Objective 2 – Ensure rights for disabled people
Objective 5 – Foster leadership by disabled people
Objective 10 – Collect and use relevant information about disabled people and disability issues
g) What part of your Statement of Intent and/or other strategic documents does this work connect with?
Consultation requirements noted throughout The Statement of Intents Outcomes Framework, particularly that of better participation and independence and as performance measures for the Disability Services Directorate within the SOI and the Ministry’s Output plan
2) DVD on Ministry of Health funded disability support services
a) What time period does this work cover?
It will be completed by September 30, 2007
b) Please describe this work
Disability Services is creating a DVD on how to get information about and access to Ministry of Health funded disability support services. The DVD is for people who are not aware of these services, including parents of children newly diagnosed and people with progressive disability who may need support. It includes sign language, captioning and alternative languages
c) What difference will this work make to Deaf people’s lives?
AS NZSL will be on the DVD it will ensure that deaf people know how to access information and services
d) What wider goal does this work contribute to? Are there other pieces of work that also contribute to this goal?
(for example, a possible wider goal is for 100% of all new public buildings to be accessible, or all public facilities in urban centres to be accessible)
e) How is progress in achieving this work being measured or to be measured?
Various disability organisations are involved in this project. This tool will be evaluated once it is out in the sector. Report at the end of June 2008 on feedback and impact on deaf people’s ability to access disability support services
f) What objectives in the New Zealand Disability Strategy does this work connect with?
Objectives 2, 6 and 7.
g) What part of your Statement of Intent and/or other strategic documents does this work connect with?
Statement of Intent Ministry Workplan and Output plan
National Health Committee’s To Have an ‘Ordinary’ Life report
This section describes the work in response to recommendations in the National Health Committee’s report To Have an ‘Ordinary’ Life: Community membership for adults with an intellectual disability (September 2003).

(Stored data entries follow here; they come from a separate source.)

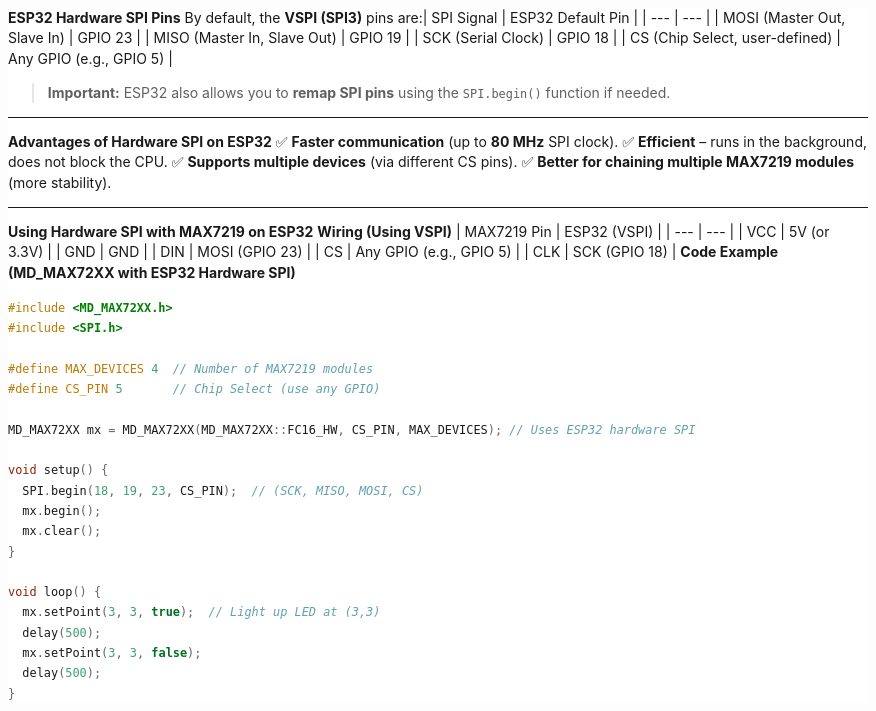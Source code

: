 **ESP32 Hardware SPI Pins** By default, the **VSPI (SPI3)**  pins are:| SPI Signal | ESP32 Default Pin | 
| --- | --- | 
| MOSI (Master Out, Slave In) | GPIO 23 | 
| MISO (Master In, Slave Out) | GPIO 19 | 
| SCK (Serial Clock) | GPIO 18 | 
| CS (Chip Select, user-defined) | Any GPIO (e.g., GPIO 5) | 

> **Important:**  ESP32 also allows you to **remap SPI pins**  using the `SPI.begin()` function if needed.

---

**Advantages of Hardware SPI on ESP32** ✅ **Faster communication**  (up to **80 MHz**  SPI clock).
✅ **Efficient**  – runs in the background, does not block the CPU.
✅ **Supports multiple devices**  (via different CS pins).
✅ **Better for chaining multiple MAX7219 modules**  (more stability).

---

**Using Hardware SPI with MAX7219 on ESP32** **Wiring (Using VSPI)** | MAX7219 Pin | ESP32 (VSPI) | 
| --- | --- | 
| VCC | 5V (or 3.3V) | 
| GND | GND | 
| DIN | MOSI (GPIO 23) | 
| CS | Any GPIO (e.g., GPIO 5) | 
| CLK | SCK (GPIO 18) | 
**Code Example (MD_MAX72XX with ESP32 Hardware SPI)** 

```cpp
#include <MD_MAX72XX.h>
#include <SPI.h>

#define MAX_DEVICES 4  // Number of MAX7219 modules
#define CS_PIN 5       // Chip Select (use any GPIO)

MD_MAX72XX mx = MD_MAX72XX(MD_MAX72XX::FC16_HW, CS_PIN, MAX_DEVICES); // Uses ESP32 hardware SPI

void setup() {
  SPI.begin(18, 19, 23, CS_PIN);  // (SCK, MISO, MOSI, CS)
  mx.begin();
  mx.clear();
}

void loop() {
  mx.setPoint(3, 3, true);  // Light up LED at (3,3)
  delay(500);
  mx.setPoint(3, 3, false);
  delay(500);
}
```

The report can be accessed at:
http://www.nhc.health.govt.nz/moh.nsf/indexcm/nhc-ordinary-life?Open
The work will have a specific impact on people with an intellectual disability.
1) Implement Outcomes Based Evaluation for Intellectually Disability Residential Services
a) What time period does this work cover?
January 2007 – June 2008
b) Please describe this work
The Ministry is implementing outcomes based evaluation for most services but this year is concentrating on implementing this for all intellectual disability residential services.
The Personal Outcome Measure focused evaluation tool has continued to be trialed in community homes for persons with an Intellectual Disability. Feedback to date has been positive. The reporting process using this evaluation tool is giving a much better picture of the quality of life for those living in the services.
c) What difference will this work make to the lives of people with intellectual disabilities?
Anecdotal feedback shows the process is contributing to educating staff in the services to think more creatively about community integration and assisting service users to meet their goals.
d) What wider goal does this work contribute to? Are there other pieces of work that also contribute to this goal?
e) How is progress in achieving this work being measured or to be measured?
Evaluation results will be reported on through the audit reporting process and progress on through monthly progress reports and in the output plan reporting.
) What objectives in the New Zealand Disability Strategy does this work connect with?
Objective 7: Create long-term support systems centred on the individual
Objective 10: Collect and use relevant information about disabled people and disability issues
g) What part of your Statement of Intent and/or other strategic documents does this work connect with?